(Information begins)
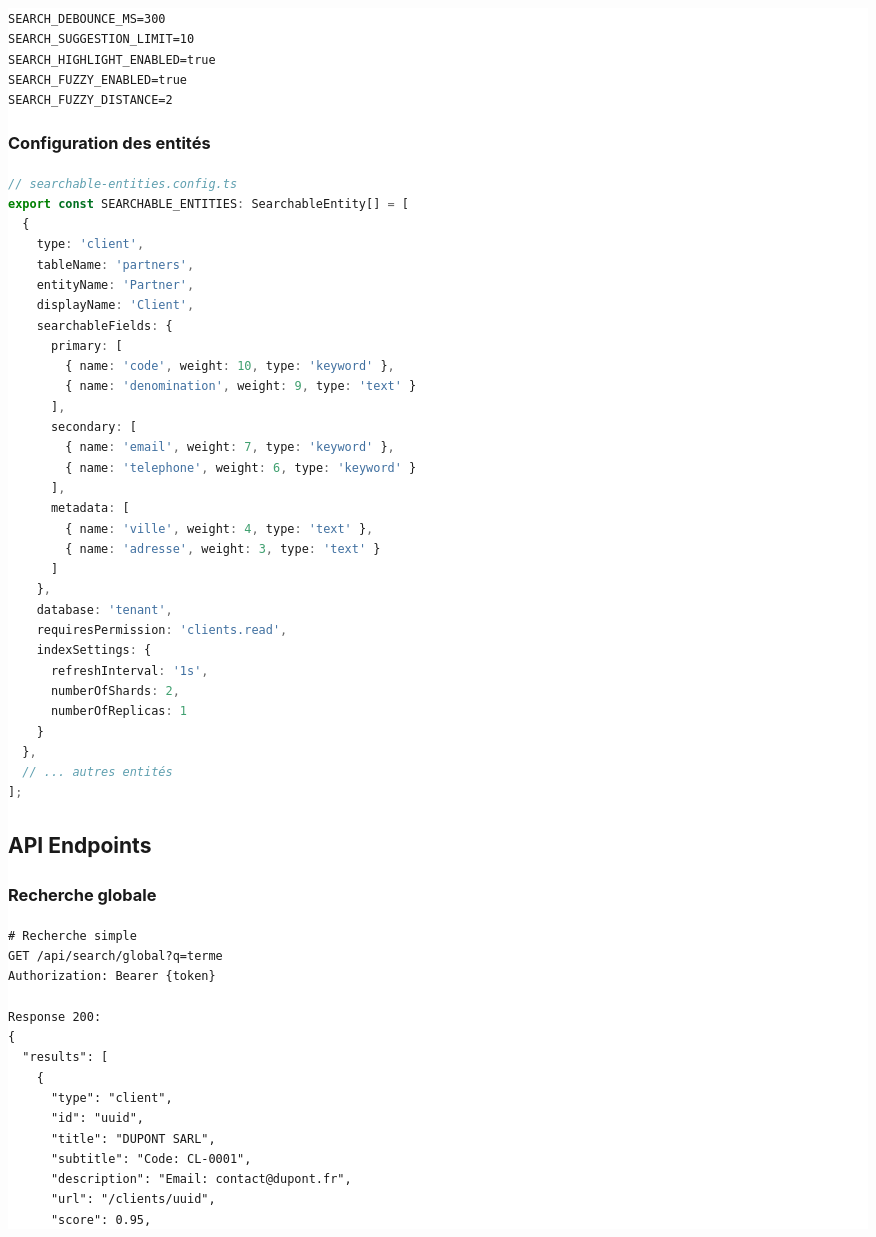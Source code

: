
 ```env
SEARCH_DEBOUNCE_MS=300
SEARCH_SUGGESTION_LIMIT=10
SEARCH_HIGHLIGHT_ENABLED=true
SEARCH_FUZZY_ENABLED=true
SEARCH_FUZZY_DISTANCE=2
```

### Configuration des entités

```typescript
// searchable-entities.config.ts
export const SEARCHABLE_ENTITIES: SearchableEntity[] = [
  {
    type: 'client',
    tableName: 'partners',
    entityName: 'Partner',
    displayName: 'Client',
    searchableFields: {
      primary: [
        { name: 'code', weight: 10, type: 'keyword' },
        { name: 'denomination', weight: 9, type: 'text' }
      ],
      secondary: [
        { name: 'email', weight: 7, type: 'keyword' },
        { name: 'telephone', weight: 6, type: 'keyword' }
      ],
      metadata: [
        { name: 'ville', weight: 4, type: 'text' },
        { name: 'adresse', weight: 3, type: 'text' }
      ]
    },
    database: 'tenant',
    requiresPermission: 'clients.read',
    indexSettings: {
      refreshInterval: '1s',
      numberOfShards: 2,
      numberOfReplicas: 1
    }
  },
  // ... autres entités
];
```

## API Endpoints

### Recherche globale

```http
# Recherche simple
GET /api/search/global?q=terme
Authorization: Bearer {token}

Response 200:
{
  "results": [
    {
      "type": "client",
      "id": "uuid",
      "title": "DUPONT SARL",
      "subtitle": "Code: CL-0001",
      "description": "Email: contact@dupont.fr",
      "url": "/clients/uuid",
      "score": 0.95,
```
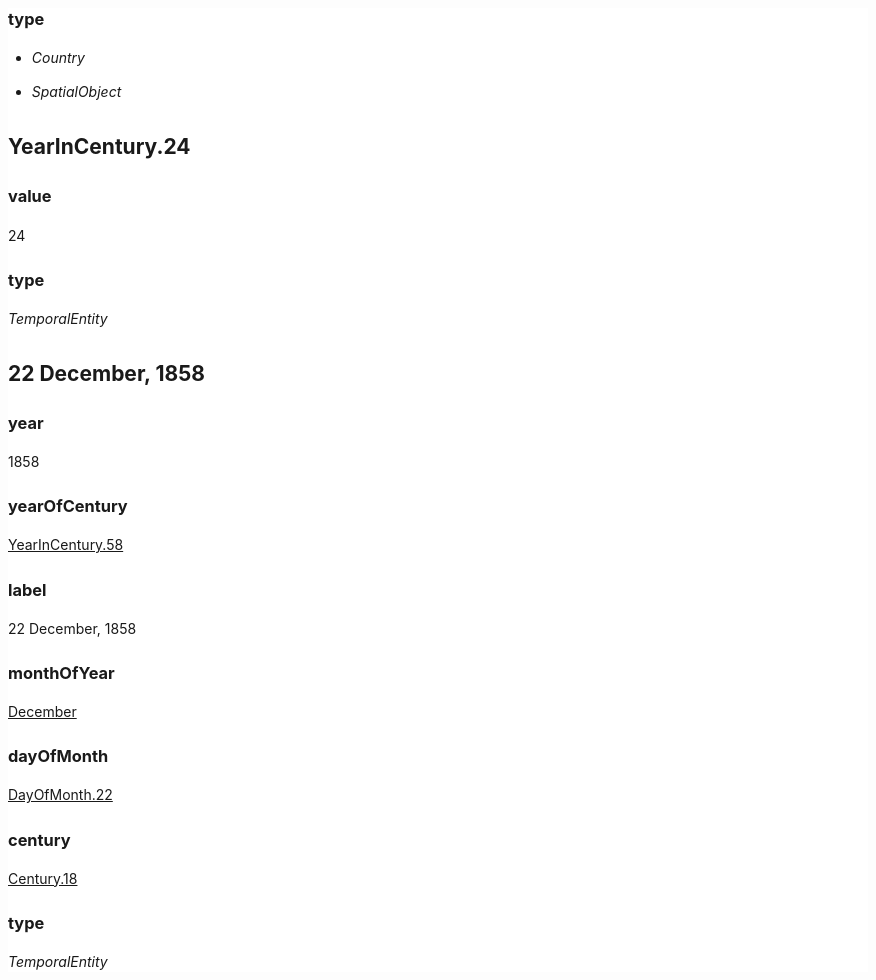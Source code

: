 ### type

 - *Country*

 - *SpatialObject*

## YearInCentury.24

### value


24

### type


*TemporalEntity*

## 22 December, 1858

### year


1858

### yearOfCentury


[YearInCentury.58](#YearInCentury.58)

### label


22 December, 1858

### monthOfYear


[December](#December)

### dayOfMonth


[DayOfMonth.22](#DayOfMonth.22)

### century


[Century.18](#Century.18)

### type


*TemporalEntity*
(Information ends)
The line with "### dayOfMonth", plus every line after it through the end of the listing, needs to be repeated exactly; nothing else belongs in the reply.

**Response below**
### dayOfMonth


[DayOfMonth.22](#DayOfMonth.22)

### century


[Century.18](#Century.18)

### type


*TemporalEntity*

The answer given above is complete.